Concerning the sign of a zero result, the specification is:
  * if n = 0, then the result is +0 (this choice is consistent with
    IEEE 754-2008's sum reduction operation of vector length 0, and
    with mpfr_set_ui and mpfr_set_si on the integer 0); otherwise
  * if all the inputs have the same sign (i.e. all +0 or all -0),
    then the result has the same sign as the inputs (for n = 1 or 2,
    this choice is consistent with mpfr_set and mpfr_add respectively);
  * otherwise, either because all inputs are zeros with at least a +0
    and a -0, or because some inputs are non-zero (but they globally
    cancel), the result is +0, except for the MPFR_RNDD rounding mode,
    where it is -0 (this choice is consistent with mpfr_add for n = 2,
    and more generally with a sequence of mpfr_add's).
Additional details on:
  https://sympa.inria.fr/sympa/arc/mpfr/2014-03/msg00000.html

Let sq be the output precision.

The general ideas of the algorithm:

0. Handle the case n <= 1 separately (+0 for n = 0, mpfr_set for n = 1).
   Now assume that n >= 2.

1. Look at the exponent field of each mpfr_t input (this is fast); also
   track the signs of Inf's and zeros. This step allows one to:
     * detect the singular cases, i.e. when there is either at least
       a NaN or an Inf in the inputs (in case of a NaN or two Inf's of
       different signs, we can immediately return NaN), or all inputs
       are zeros;
     * determine the maximum exponent maxexp of the regular inputs and
       the number n' of regular inputs.

2. A truncated sum will be computed in two's complement, stored in a
   fixed memory area, called "accumulator", whose characteristics are
   determined here.

   Two's complement is preferred to the sign + magnitude representation
   because the signs of the temporary (and final) results are not known
   in advanced, and the computations (additions and subtractions) in
   two's complement are more natural in this context. There will be a
   conversion to sign + magnitude (representation used by MPFR numbers)
   at the end, but this should not take much time compared to the other
   calculations.

   Only a fixed part of the inputs will be taken into account for the
   truncated sum: the bits whose exponent is in some window (interval)
   denoted [minexp,maxexp[.

   We choose not to include maxexp in the interval in order to match the
   floating-point representation chosen in MPFR, where the significand
   is in [1/2,1[; this also means that the current minexp will be maxexp
   at the next iteration, unless there is a "hole" between the inputs,
   as explained below.

   Let us define logn = ceil(log2(n')).

   Due to the accumulation of values and the choice of two's complement
   (a way to represent the sign), we will need some extra bits to avoid
   overflows. The absolute value of the sum is less than n' * 2^maxexp,
   taken up to logn extra bits, and one needs one more bit to be able
   to determine the sign, so that cq = logn + 1 extra bits will be
   considered.

   For the other side, we define minexp = maxexp - sq - dq, where dq
   will be chosen around logn to take into account the accumulation
   of errors, i.e. from everything less significant than minexp. The
   final choice for dq should be done after testing: in practice, one
   may need a little more precision to handle partial cancellation at
   this iteration, but important cancellation will always lead to other
   iterations. For instance, we will choose for dq the smallest value
   such that dq ≥ max(logn,4) (the bound 4 will be explained later),
   and the accumulator bitsize wq, which is maxexp + cq - minexp, i.e.
   cq + sq + dq, is a multiple of GMP_NUMB_BITS.

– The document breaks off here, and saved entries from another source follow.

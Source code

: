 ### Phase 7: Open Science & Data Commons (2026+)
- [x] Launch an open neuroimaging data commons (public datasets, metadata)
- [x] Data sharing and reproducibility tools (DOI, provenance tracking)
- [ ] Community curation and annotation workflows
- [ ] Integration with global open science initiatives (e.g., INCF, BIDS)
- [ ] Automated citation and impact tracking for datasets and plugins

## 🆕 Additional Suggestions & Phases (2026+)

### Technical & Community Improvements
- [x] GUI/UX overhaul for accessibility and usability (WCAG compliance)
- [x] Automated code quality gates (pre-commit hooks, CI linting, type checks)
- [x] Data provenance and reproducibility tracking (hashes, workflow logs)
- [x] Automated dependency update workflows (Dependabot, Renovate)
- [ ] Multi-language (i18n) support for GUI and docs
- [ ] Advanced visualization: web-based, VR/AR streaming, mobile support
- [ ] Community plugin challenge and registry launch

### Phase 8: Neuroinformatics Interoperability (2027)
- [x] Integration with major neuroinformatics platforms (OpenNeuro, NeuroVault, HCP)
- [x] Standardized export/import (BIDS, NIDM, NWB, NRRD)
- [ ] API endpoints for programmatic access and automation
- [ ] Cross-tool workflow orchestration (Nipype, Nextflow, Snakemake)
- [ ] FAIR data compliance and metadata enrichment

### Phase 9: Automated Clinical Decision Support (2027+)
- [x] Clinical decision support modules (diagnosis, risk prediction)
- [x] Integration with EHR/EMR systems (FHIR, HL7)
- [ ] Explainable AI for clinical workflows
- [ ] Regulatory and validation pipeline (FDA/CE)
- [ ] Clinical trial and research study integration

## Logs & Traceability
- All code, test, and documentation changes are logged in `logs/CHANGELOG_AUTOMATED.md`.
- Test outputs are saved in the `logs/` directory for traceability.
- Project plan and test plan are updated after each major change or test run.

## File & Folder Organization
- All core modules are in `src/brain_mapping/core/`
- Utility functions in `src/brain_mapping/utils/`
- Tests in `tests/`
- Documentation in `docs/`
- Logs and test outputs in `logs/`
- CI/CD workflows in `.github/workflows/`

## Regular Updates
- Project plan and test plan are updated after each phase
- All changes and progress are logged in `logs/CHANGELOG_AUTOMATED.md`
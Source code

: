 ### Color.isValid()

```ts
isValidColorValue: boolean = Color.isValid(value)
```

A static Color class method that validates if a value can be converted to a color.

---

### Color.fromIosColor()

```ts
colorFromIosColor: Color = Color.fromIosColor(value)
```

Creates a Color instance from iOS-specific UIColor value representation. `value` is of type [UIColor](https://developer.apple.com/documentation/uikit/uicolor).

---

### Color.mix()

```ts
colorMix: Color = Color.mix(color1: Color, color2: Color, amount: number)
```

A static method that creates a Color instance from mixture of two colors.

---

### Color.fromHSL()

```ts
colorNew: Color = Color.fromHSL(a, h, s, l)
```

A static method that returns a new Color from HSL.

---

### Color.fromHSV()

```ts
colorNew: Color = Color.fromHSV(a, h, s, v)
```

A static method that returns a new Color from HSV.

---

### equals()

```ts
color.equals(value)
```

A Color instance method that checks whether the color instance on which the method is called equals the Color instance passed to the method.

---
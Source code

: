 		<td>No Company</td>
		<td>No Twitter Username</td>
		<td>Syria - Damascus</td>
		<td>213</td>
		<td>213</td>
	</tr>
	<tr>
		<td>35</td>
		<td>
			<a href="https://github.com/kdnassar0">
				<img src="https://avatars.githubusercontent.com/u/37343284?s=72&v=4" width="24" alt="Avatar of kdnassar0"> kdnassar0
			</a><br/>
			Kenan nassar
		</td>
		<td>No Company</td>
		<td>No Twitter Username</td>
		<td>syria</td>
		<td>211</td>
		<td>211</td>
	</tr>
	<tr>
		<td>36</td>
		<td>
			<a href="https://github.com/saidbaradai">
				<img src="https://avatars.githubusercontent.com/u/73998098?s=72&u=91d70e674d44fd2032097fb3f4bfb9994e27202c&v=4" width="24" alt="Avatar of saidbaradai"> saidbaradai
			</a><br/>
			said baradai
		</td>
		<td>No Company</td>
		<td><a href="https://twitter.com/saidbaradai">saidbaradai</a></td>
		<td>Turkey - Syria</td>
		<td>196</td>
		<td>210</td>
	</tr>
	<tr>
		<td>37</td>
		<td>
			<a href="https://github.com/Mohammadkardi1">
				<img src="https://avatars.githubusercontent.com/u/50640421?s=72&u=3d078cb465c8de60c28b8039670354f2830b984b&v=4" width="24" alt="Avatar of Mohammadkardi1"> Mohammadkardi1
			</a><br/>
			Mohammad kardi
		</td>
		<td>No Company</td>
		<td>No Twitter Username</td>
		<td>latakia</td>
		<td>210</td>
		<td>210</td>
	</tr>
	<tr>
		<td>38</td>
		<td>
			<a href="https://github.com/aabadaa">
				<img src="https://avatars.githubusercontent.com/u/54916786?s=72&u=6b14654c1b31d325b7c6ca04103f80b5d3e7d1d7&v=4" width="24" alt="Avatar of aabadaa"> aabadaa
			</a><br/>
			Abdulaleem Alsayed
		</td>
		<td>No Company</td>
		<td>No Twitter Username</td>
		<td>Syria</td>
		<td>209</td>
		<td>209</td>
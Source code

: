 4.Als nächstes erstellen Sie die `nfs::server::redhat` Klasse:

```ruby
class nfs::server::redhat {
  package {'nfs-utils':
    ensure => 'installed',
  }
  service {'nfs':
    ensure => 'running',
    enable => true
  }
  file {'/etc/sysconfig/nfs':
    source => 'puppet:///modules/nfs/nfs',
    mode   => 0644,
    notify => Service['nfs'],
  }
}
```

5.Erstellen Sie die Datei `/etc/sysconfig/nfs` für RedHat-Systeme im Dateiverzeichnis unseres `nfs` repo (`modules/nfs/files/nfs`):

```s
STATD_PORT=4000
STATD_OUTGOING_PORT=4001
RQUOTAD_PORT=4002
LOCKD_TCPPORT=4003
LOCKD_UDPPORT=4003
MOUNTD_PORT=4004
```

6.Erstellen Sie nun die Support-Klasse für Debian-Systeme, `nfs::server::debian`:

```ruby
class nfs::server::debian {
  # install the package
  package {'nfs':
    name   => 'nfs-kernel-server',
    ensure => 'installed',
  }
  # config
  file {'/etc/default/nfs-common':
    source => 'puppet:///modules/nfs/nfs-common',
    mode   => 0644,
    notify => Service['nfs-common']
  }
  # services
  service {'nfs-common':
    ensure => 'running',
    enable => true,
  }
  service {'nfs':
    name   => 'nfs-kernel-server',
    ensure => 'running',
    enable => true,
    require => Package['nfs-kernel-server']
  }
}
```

   Accumulator:  [--------]-----------------------------------]
                     cq   └─ maxexp      sq + dq      minexp ─┘

3. Compute the truncated sum in two's complement by taking into account
   the part of the inputs in the window [minexp,maxexp[.

   In the same loop over the inputs, determine the maximum exponent
   maxexp2 of the numbers formed starting with the most significant
   represented bit that has been ignored: one will get either minexp
   (if an input has been truncated at this iteration) or the maximum
   exponent of the numbers that have been completely ignored. If no
   bits have been ignored any longer, then maxexp2 has the special
   value MPFR_EXP_MIN, which is the minimum value of the mpfr_exp_t
   type and not a valid exponent; and the truncated sum is exact.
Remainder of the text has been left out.